Let $S_{n}$ be the sum of the first $n$ terms of an arithmetic progression. If $S_{3 \mathrm{n}}=3 S_{2 \mathrm{n}}$, then the value
of $\frac{S_{4 n}}{S_{2 n}}$ is :
Correct Option: 1
Let a be first term and d be common diff. of this A.P.

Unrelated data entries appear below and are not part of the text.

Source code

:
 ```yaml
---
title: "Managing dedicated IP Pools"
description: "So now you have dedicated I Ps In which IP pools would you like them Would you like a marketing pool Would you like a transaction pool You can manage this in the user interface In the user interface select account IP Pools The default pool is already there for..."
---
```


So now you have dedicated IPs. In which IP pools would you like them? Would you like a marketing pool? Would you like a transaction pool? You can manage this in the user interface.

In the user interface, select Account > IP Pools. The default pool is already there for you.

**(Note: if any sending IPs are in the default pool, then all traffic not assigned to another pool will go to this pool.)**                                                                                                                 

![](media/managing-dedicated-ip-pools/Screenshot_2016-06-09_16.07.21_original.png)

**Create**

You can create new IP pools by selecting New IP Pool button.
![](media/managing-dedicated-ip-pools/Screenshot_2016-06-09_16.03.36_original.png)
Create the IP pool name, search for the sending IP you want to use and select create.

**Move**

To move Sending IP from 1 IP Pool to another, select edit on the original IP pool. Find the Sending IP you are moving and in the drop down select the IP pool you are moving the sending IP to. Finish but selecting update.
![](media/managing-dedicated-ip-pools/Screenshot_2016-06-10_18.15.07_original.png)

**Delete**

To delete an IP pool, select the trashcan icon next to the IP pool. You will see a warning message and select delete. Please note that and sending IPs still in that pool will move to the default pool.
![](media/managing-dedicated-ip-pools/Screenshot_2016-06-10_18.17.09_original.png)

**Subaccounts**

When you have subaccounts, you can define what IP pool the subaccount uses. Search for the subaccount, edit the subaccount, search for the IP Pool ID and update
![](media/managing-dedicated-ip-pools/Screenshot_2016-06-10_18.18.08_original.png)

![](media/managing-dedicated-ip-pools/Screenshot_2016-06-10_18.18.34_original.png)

Given $S_{3 \mathrm{n}}=3 S_{2 \mathrm{n}}$
$\Rightarrow \frac{3 \mathrm{n}}{2}[2 \mathrm{a}+(3 \mathrm{n}-1) \mathrm{d}]=3 \frac{2 \mathrm{n}}{2}[2 \mathrm{a}+(2 \mathrm{n}-1) \mathrm{d}]$
$\Rightarrow 2 \mathrm{a}+(3 \mathrm{n}-1) \mathrm{d}=4 \mathrm{a}+(4 \mathrm{n}-2) \mathrm{d}$
$\Rightarrow 2 \mathrm{a}+(\mathrm{n}-1) \mathrm{d}=0$
Now $\frac{S_{4 n}}{S_{2 n}}=\frac{\frac{4 n}{2}[2 a+(4 n-1) d]}{\frac{2 n}{2}[2 a+(2 n-1) d]}=\frac{2[\underbrace{2 a+(n-1) d}_{-0}+3 n d]}{[\underbrace{2 a+(n-1) d}_{-0}+n d]}$
$=\frac{6 \text { nd }}{\text { nd }}=6$